*** Data shown ***

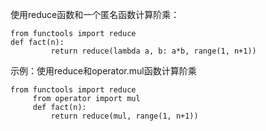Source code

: 使用reduce函数和一个匿名函数计算阶乘：

```
from functools import reduce
def fact(n):
         return reduce(lambda a, b: a*b, range(1, n+1))
```

示例：使用reduce和operator.mul函数计算阶乘

```
from functools import reduce
     from operator import mul
     def fact(n):
         return reduce(mul, range(1, n+1))
```



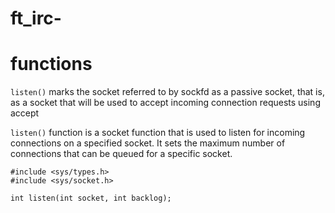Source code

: # ft_irc-


# functions 

`listen()` marks the socket referred to by sockfd as a passive
       socket, that is, as a socket that will be used to accept incoming
       connection requests using accept<br>

`listen()` function is a socket function that is used to listen for incoming connections on a specified socket. It sets the maximum number of connections that can be queued for a specific socket.<br>
```console
#include <sys/types.h>
#include <sys/socket.h>

int listen(int socket, int backlog);
```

*** End of Data shown ***

Write out the records once more, exactly as they stand, with no images.

Answer for this exercise:
Source code

: 使用reduce函数和一个匿名函数计算阶乘：

```
from functools import reduce
def fact(n):
         return reduce(lambda a, b: a*b, range(1, n+1))
```

示例：使用reduce和operator.mul函数计算阶乘

```
from functools import reduce
     from operator import mul
     def fact(n):
         return reduce(mul, range(1, n+1))
```



Source code

: # ft_irc-


# functions 

`listen()` marks the socket referred to by sockfd as a passive
       socket, that is, as a socket that will be used to accept incoming
       connection requests using accept<br>

`listen()` function is a socket function that is used to listen for incoming connections on a specified socket. It sets the maximum number of connections that can be queued for a specific socket.<br>
```console
#include <sys/types.h>
#include <sys/socket.h>

int listen(int socket, int backlog);
```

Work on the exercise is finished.